Cecilia de Torres, Ltd., New York
Private Collection, New York

Condition

This work is in very good condition. The overall structure is sound and stable; the work is ready to hang.
In response to your inquiry, we are pleased to provide you with a general report of the condition of the property described above. Since we are not professional conservators or restorers, we urge you to consult with a restorer or conservator of your choice who will be better able to provide a detailed, professional report. Prospective buyers should inspect each lot to satisfy themselves as to condition and must understand that any statement made by Sotheby's is merely a subjective qualified opinion.
NOTWITHSTANDING THIS REPORT OR ANY DISCUSSIONS CONCERNING CONDITION OF A LOT, ALL LOTS ARE OFFERED AND SOLD "AS IS" IN ACCORDANCE WITH THE CONDITIONS OF SALE PRINTED IN THE CATALOGUE.

Catalogue Note

Planet Ferrari

On April 12, 1961, Youri Gagarin circled the earth at 17,500 miles per hour. He was the first man in space. Ever since, mankind has visited the moon several times, has sent probes to every single planet in the solar system and is now planning a trip to Mars.

The conquest of space was not only a technological feat: it also helped to advance new attitudes and perceptions about the very nature of our human condition: we became conscious of our cosmic humanity and this new social status is at the origin of several original artistic departures. For an important group of artists / philosophers from the late 1950’s and the early 1960’s, the work of art had to have the power to reflect a sense of an infinite, mysterious space. For these artists (Fontana, Klein, Soto and others), the work had to plunge the viewer into a world of awe, uncertainty and bewilderment. The world had to come to a stop, only to start again, differently.

It is interesting to note how the conquest of space influenced two Argentinian artists: Lucio Fontana and León Ferrari. While Fontana sliced and punched his canvases to make visible the dark mystery behind the monochromatic abstraction of the painting plane, Ferrari suggested ethereal volumes by drawing lines in space with fine wires. Gagarin, 1961 (private Collection Buenos Aires), is a seminal hanging sculpture of this series, created shortly after the first cosmonaut flight.

Ferrari, like Fontana, started his early art explorations with abstract ceramic works. Interestingly, most of this ceramic body of work was meant to hang from the ceiling. Ferrari's Gagarin, Planeta, 1979, this Luna 2006 and so many other works are suspended in space, defying gravity and creating a sense of an incorporeal, exotic and unreachable singularity.

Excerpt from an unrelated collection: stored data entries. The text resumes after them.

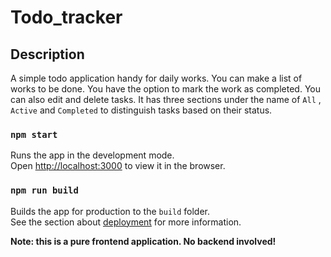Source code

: # Todo_tracker

## Description
A simple todo application handy for daily works. You can make a list of works to be done.
You have the option to mark the work as completed. You can also edit and delete tasks.
It has three sections under the name of `All` , `Active` and `Completed` to distinguish tasks based on their status.


### `npm start`

Runs the app in the development mode.\
Open [http://localhost:3000](http://localhost:3000) to view it in the browser.


### `npm run build`

Builds the app for production to the `build` folder.\
See the section about [deployment](https://facebook.github.io/create-react-app/docs/deployment) for more information.

**Note: this is a pure frontend application. No backend involved!**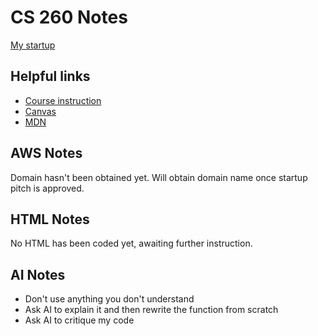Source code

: # CS 260 Notes

[My startup](https://simon.cs260.click)

## Helpful links

- [Course instruction](https://github.com/webprogramming260)
- [Canvas](https://byu.instructure.com)
- [MDN](https://developer.mozilla.org)

## AWS Notes

Domain hasn't been obtained yet. Will obtain domain name once startup pitch is approved.

## HTML Notes

No HTML has been coded yet, awaiting further instruction.

## AI Notes

- Don't use anything you don't understand
- Ask AI to explain it and then rewrite the function from scratch
- Ask AI to critique my code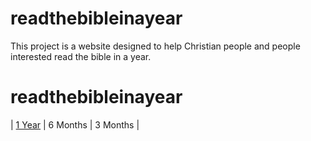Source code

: # readthebibleinayear
This project is a website designed to help Christian people and people interested read the bible in a year.
# readthebibleinayear
| [1 Year](1Year)        | 6 Months           | 3 Months  |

In a 1964 book, Escrito en el Aire (Written in the air), published by Al Insegna del Pesce d´Oro in Milan with Spanish poet Rafael Alberti, Ferrari´s first abstract writings were published across Ferrari's hand written poems: “When somebody makes sculptures and drawings, it is assumed that the drawings were made first, and then transferred to sculpture. On the contrary, I began to make wire sculptures and the drawings were done later.” (1)

By quickly revisiting the artist's work from the 1960’s onward, it becomes clear that one of Ferrari’s interests is giving hand writing a third dimension, a sense of corporeal reality. In this sense, he precedes Jesús Rafael Soto. Soto's early Escrituras / Writings from the mid 1960's are built differently however: the rounded wires seem to dematerialize in front of a stripped background, creating infinite interruptions to the act of reading. Like in Quantum physics, the writing – the phenomenon- disappears at the very moment it is being observed.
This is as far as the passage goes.